Make sure to also check whether the neutral elements are actually neutral. It's a very easy mistake to make.

WilliamDue commented 1 year ago

When using the OpenCL backend I can get the tests to pass now. I believe the problem was when I was doing the intersection scan the operation was not associative. Now I just map a intersection reduce over the token spans, so in best case it has O(1) and in worst case O(log n) parallel time complexity. Also I do not know if this Futhark code is any good.

athas commented 1 year ago

It is generally good practice to move complexity into a map you do before the scan or reduce. An operator with complex control flow is usually not associative (although exceptions exist).

On large input (e.g. maybe 100MiB of input), do you see any speedup with the opencl backend compared to the c backend?

WilliamDue commented 1 year ago

@athas It does make a difference but I hope it i as good enough difference. Using the C backend the real time was 1m31.8s on a Ryzen 5 1600X and when using the OpenCL backend the real time was 0m18.9s using a GTX 3060.

I used this little script to generate some random s-expression tokens and used your txt2fut.py script to convert it.

import random
import string

def main():

    result = ''

    while len(result) < 100 * 2**20:
        i = random.randint(0, 3)

        if i == 0:
            result += ' ' * random.randint(1, 5)
        elif i == 1:
            result += ''.join(random.choices(string.ascii_uppercase +
                              string.ascii_lowercase, k=random.randint(1, 20)))
        elif i == 2:
            result += ')'
        elif i == 3:
            result += '('

    with open('code.lisp', 'a') as fp:
        fp.write(result)

if __name__ == '__main__':
    main()

WilliamDue commented 1 year ago

Also the --lexer flag does not work at the moment for some reason.

athas commented 1 year ago

Try with the cuda backend. It has much faster scans.

WilliamDue commented 1 year ago

Try with the cuda backend. It has much faster scans.

With the CUDA backend I got 0m14.3s, I am making a 1GiB file and i should probably be using futhark bench instead of time(0).

athas commented 1 year ago

Yes, although at those runtimes I'm not sure the difference is significant.

WilliamDue commented 1 year ago

I can not test the 1GiB file because it would use too much memory. I think I will have to find a way to save some memory when I construct the (number of states) * (string input size) 2D array.

athas commented 1 year ago

The main cost centre by far is the scan with compose_transition_vectors_identity. Scans generally work badly when the operator is complicated, and particularly when the element type is an array. This one almost works because an operator that is just a map2 is generally quite efficient, but then you have that #nothing-based identity element. If you could figure out a way to encode the identity element such that the operator is a map2, that would likely be a lot faster.

athas commented 1 year ago

Alternatively, using tuples instead of arrays might help. Although with large tuples you may run into other problems. It's difficult to predict what would be best. Perhaps the builtin scan should not be used, and instead a hand-rolled work efficient scan should be employed. Those are normally less efficient, but can be better when the operator contains parallelism.

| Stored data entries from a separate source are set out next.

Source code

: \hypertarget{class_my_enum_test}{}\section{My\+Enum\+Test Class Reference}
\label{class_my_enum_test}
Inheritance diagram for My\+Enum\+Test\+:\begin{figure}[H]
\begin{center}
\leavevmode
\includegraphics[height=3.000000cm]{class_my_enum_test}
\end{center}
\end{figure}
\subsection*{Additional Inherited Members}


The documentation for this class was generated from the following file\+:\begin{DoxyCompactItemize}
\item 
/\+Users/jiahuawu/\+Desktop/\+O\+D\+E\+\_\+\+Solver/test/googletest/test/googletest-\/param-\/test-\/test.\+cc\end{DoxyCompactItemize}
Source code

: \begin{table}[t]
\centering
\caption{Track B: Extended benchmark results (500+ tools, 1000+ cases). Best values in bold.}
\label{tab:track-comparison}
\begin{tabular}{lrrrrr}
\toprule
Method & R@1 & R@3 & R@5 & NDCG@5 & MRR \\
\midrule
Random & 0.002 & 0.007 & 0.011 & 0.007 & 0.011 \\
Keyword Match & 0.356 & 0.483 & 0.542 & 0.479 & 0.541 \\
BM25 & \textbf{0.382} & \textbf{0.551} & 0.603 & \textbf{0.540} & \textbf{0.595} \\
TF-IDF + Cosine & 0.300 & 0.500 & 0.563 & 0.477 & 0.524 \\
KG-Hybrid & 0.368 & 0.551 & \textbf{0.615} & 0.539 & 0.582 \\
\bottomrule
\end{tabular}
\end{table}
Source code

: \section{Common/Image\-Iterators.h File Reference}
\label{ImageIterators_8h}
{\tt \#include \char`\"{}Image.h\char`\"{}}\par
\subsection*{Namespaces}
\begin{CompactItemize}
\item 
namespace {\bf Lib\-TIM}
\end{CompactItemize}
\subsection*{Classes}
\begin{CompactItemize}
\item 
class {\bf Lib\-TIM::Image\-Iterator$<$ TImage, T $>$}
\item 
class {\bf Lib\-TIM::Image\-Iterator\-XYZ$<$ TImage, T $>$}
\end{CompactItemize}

WilliamDue commented 1 year ago

I think I understand the ideas kinda, will look into it on Monday maybe. Also if you want to and have time for it, feel free to push changes to this branch! 😃

WilliamDue commented 1 year ago

I believe there is no natural occurring identity for combine_transitions but I think, I could simplify the combine function which is used in combine_transitions to.

type transition = state

def combine (_ : transition) (a : transition) : transition =
    a

Since in each transition x -> y the x is actually just the index, this helps on memory usage.

Something I am questioning if it is an optimization is moving the identity inside the combine function in combine_transitions?

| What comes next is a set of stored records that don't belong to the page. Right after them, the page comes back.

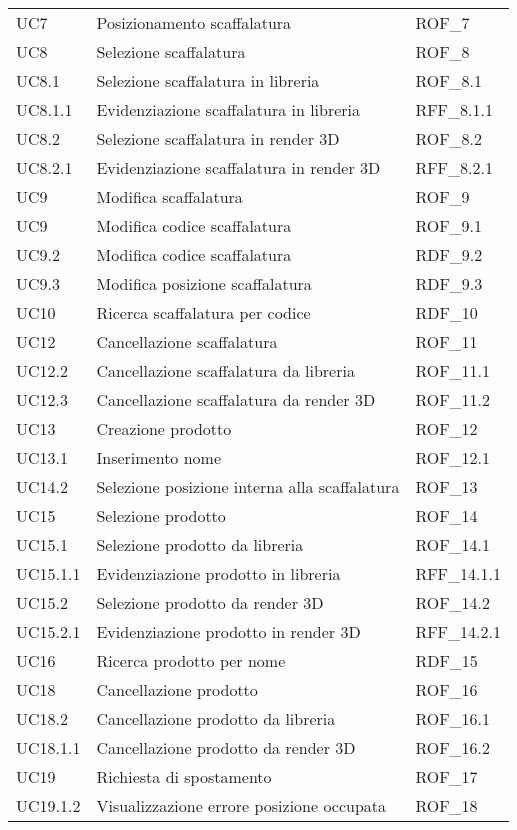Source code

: \begin{xltabular}{\textwidth}{ p{0.3\textwidth} | X | p{0.2\textwidth} }
    UC7 & Posizionamento scaffalatura & ROF\_7\\
    UC8 & Selezione scaffalatura & ROF\_8\\
    UC8.1 & Selezione scaffalatura in libreria & ROF\_8.1\\
    UC8.1.1 & Evidenziazione scaffalatura in libreria & RFF\_8.1.1\\
    UC8.2 & Selezione scaffalatura in render 3D & ROF\_8.2\\
    UC8.2.1 & Evidenziazione scaffalatura in render 3D & RFF\_8.2.1\\
    UC9 & Modifica scaffalatura & ROF\_9\\
    UC9 & Modifica codice scaffalatura & ROF\_9.1\\
    UC9.2 & Modifica codice scaffalatura & RDF\_9.2\\
    UC9.3 & Modifica posizione scaffalatura & RDF\_9.3\\
    UC10 & Ricerca scaffalatura per codice & RDF\_10\\
    UC12 & Cancellazione scaffalatura & ROF\_11\\
    UC12.2 & Cancellazione scaffalatura da libreria & ROF\_11.1\\
    UC12.3 & Cancellazione scaffalatura da render 3D & ROF\_11.2\\
    UC13 & Creazione prodotto & ROF\_12\\
    UC13.1 & Inserimento nome & ROF\_12.1\\
    UC14.2 & Selezione posizione interna alla scaffalatura & ROF\_13\\
    UC15 & Selezione prodotto & ROF\_14\\
    UC15.1 & Selezione prodotto da libreria & ROF\_14.1\\
    UC15.1.1 & Evidenziazione prodotto in libreria & RFF\_14.1.1\\
    UC15.2 & Selezione prodotto da render 3D & ROF\_14.2\\
    UC15.2.1 & Evidenziazione prodotto in render 3D & RFF\_14.2.1\\
    UC16 & Ricerca prodotto per nome & RDF\_15\\
    UC18 & Cancellazione prodotto & ROF\_16\\
    UC18.2 & Cancellazione prodotto da libreria & ROF\_16.1\\
    UC18.1.1 & Cancellazione prodotto da render 3D & ROF\_16.2\\
    UC19 & Richiesta di spostamento & ROF\_17\\
    UC19.1.2 & Visualizzazione errore posizione occupata & ROF\_18\\
    
    \hline
\end{xltabular}

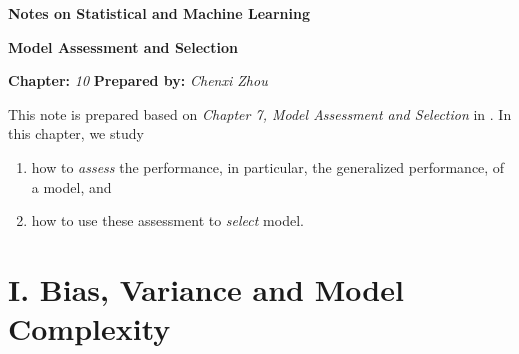 \documentclass[12pt]{article}
\newcommand{\titlebox}[4]{
\begin{tcolorbox}[colback = blue!5!white!95, colframe = blue!70!black
]
  \noindent \textbf{ #1 } \hfill \textit{#2} 
  \begin{center}
  	 \LARGE{\textbf{#3}}
  \end{center}
\textbf{Chapter:} \textit{#4} \hfill \textbf{Prepared by:} \textit{Chenxi Zhou}
\end{tcolorbox}
}
\begin{document}
\titlebox{Notes on Statistical and Machine Learning}{}{Model Assessment and Selection}{10}
\thispagestyle{plain}

\vspace{10pt}

This note is prepared based on \textit{Chapter 7, Model Assessment and Selection} in \textcite{Friedman2001-np}. In this chapter, we study 
\begin{enumerate}
	\item how to \emph{assess} the performance, in particular, the generalized performance, of a model, and 
	\item how to use these assessment to \emph{select} model. 
\end{enumerate}


\section*{I. Bias, Variance and Model Complexity} 
\end{document}
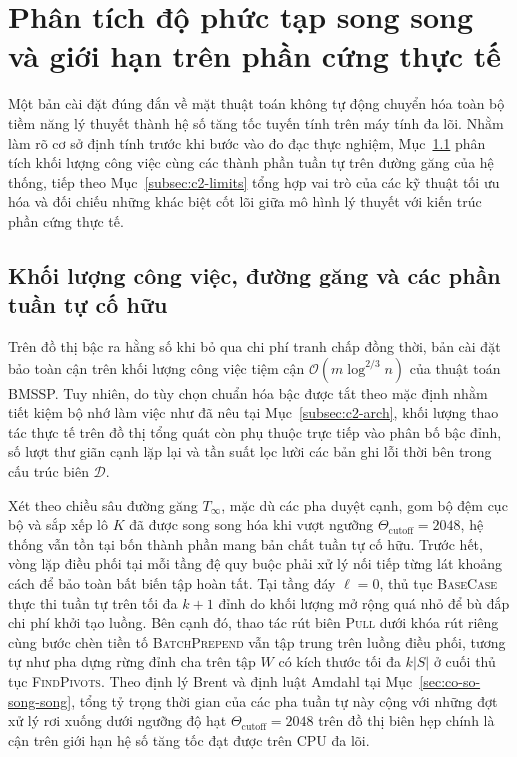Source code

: \section{Phân tích độ phức tạp song song và giới hạn trên phần cứng thực tế}\label{sec:c2-phan-tich}

Một bản cài đặt đúng đắn về mặt thuật toán không tự động chuyển hóa toàn bộ tiềm năng lý thuyết thành hệ số tăng tốc tuyến tính trên máy tính đa lõi. Nhằm làm rõ cơ sở định tính trước khi bước vào đo đạc thực nghiệm, Mục~\ref{subsec:c2-complexity} phân tích khối lượng công việc cùng các thành phần tuần tự trên đường găng của hệ thống, tiếp theo Mục~\ref{subsec:c2-limits} tổng hợp vai trò của các kỹ thuật tối ưu hóa và đối chiếu những khác biệt cốt lõi giữa mô hình lý thuyết với kiến trúc phần cứng thực tế.

\subsection{Khối lượng công việc, đường găng và các phần tuần tự cố hữu}\label{subsec:c2-complexity}

Trên đồ thị bậc ra hằng số khi bỏ qua chi phí tranh chấp đồng thời, bản cài đặt bảo toàn cận trên khối lượng công việc tiệm cận $\mathcal{O}(m \log^{2/3} n)$ của thuật toán BMSSP. Tuy nhiên, do tùy chọn chuẩn hóa bậc được tắt theo mặc định nhằm tiết kiệm bộ nhớ làm việc như đã nêu tại Mục~\ref{subsec:c2-arch}, khối lượng thao tác thực tế trên đồ thị tổng quát còn phụ thuộc trực tiếp vào phân bố bậc đỉnh, số lượt thư giãn cạnh lặp lại và tần suất lọc lười các bản ghi lỗi thời bên trong cấu trúc biên $\mathcal{D}$.

Xét theo chiều sâu đường găng $T_\infty$, mặc dù các pha duyệt cạnh, gom bộ đệm cục bộ và sắp xếp lô $K$ đã được song song hóa khi vượt ngưỡng $\Theta_{\mathrm{cutoff}} = 2048$, hệ thống vẫn tồn tại bốn thành phần mang bản chất tuần tự cố hữu. Trước hết, vòng lặp điều phối tại mỗi tầng đệ quy buộc phải xử lý nối tiếp từng lát khoảng cách để bảo toàn bất biến tập hoàn tất. Tại tầng đáy $\ell = 0$, thủ tục \textsc{BaseCase} thực thi tuần tự trên tối đa $k + 1$ đỉnh do khối lượng mở rộng quá nhỏ để bù đắp chi phí khởi tạo luồng. Bên cạnh đó, thao tác rút biên \textsc{Pull} dưới khóa rút riêng cùng bước chèn tiền tố \textsc{BatchPrepend} vẫn tập trung trên luồng điều phối, tương tự như pha dựng rừng đỉnh cha trên tập $W$ có kích thước tối đa $k|S|$ ở cuối thủ tục \textsc{FindPivots}. Theo định lý Brent và định luật Amdahl tại Mục~\ref{sec:co-so-song-song}, tổng tỷ trọng thời gian của các pha tuần tự này cộng với những đợt xử lý rơi xuống dưới ngưỡng độ hạt $\Theta_{\mathrm{cutoff}} = 2048$ trên đồ thị biên hẹp chính là cận trên giới hạn hệ số tăng tốc đạt được trên CPU đa lõi.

def combine_transitions [n] (a : [n](maybe transition)) (b : [n](maybe transition)) : [n](maybe transition) =
    map2 (add_identity combine) a b

It is possible to change compose_transition_vectors_identity such that it does not need to use the boolean which specifies if its the final transition. The change would make it so the function would only use function composition so a neutral element should be able to be found which is just (0..L.number_of_states). This results in the regular expression being changed. Currently the regular expression used for sexp.cg as an example is \(|\)|[a-z]+|(\s|\n|\t) here every time a final states is reached in the DFA (the end boolean) then the DFA walk is restarted. The change done to the regular expression will be (\(|\)|[a-z]+|(\s|\n|\t))* and then the accepting states should be solved for after the walk. I have had implemented something like this before, it worked every time I did some small tests but I do not know if it actually works.

athas commented 1 year ago

Yes, that would be better. If at all possible, reduction and scan operators should be on scalars (or tuples of scalars), or of the form map2 f where f is then on scalars or tuples of scalars.

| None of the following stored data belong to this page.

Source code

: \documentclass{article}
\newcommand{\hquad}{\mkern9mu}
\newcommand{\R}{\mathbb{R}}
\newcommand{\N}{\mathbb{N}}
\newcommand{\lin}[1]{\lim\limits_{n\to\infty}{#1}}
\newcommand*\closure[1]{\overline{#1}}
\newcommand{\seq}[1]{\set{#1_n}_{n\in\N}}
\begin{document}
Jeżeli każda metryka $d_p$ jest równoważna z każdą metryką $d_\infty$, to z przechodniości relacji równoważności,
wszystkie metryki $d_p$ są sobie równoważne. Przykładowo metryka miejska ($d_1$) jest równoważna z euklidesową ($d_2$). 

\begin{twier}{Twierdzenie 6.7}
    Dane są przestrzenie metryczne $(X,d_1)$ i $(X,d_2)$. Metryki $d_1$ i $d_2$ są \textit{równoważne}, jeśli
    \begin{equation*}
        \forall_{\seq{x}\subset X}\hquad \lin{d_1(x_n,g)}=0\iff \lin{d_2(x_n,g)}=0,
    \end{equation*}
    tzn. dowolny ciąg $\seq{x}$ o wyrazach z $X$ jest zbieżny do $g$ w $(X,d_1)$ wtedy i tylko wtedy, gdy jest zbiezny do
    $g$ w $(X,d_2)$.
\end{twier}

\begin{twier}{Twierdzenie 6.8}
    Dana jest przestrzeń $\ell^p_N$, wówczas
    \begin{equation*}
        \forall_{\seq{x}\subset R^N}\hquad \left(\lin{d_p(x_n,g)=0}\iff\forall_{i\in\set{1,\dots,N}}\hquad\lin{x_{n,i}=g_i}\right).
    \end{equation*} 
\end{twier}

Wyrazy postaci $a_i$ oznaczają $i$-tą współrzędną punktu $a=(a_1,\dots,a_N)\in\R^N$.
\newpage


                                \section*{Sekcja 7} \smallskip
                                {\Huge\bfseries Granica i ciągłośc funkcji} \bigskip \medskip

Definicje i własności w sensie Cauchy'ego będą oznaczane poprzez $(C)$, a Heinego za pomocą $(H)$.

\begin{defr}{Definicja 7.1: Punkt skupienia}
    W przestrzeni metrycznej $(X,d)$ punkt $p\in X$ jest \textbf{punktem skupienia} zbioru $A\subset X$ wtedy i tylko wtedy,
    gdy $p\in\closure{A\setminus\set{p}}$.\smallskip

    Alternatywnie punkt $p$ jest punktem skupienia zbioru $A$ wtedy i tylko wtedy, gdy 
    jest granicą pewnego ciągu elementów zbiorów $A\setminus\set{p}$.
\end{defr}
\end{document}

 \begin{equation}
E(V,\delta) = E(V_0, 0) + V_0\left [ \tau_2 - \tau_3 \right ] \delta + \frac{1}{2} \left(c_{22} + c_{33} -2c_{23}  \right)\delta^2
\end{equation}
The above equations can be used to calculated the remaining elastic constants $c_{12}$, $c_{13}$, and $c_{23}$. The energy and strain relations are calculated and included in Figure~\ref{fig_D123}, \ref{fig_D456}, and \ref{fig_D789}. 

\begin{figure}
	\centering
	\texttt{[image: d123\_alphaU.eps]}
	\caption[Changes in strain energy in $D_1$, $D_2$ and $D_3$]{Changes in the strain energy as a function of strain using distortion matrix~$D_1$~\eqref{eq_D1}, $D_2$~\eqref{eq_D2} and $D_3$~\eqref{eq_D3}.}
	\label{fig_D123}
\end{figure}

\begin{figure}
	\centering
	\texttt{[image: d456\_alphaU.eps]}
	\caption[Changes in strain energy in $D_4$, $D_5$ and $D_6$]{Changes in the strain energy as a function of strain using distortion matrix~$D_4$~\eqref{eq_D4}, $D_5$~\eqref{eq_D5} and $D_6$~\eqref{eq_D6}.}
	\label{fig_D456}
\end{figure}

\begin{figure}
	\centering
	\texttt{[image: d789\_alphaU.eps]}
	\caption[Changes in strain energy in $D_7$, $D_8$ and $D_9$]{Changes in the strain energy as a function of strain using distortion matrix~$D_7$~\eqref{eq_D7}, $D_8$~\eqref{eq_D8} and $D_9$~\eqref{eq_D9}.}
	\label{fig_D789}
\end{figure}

WilliamDue commented 1 year ago

I simplified the scans quite a bit but it only resulted in 2 seconds speed up using the CUDA backend. I am guessing compose_transitions_vectors should probably be using tuples? Current compose_transition_vectors implementation.

def compose_transition_vectors (a : state_vector) (b : state_vector) : state_vector =
    map (\s ->
      b[state_module.to_i64 s]
    ) a

WilliamDue commented 1 year ago

I simplified the scans quite a bit but it only resulted in 2 seconds speed up using the CUDA backend. I am guessing compose_transitions_vectors should probably be using tuples? Current compose_transition_vectors implementation.
def compose_transition_vectors (a : state_vector) (b : state_vector) : state_vector =
    map (\s ->
      b[state_module.to_i64 s]
    ) a

I have tried this now. It did not result in betters speeds but it got a second slower it seems.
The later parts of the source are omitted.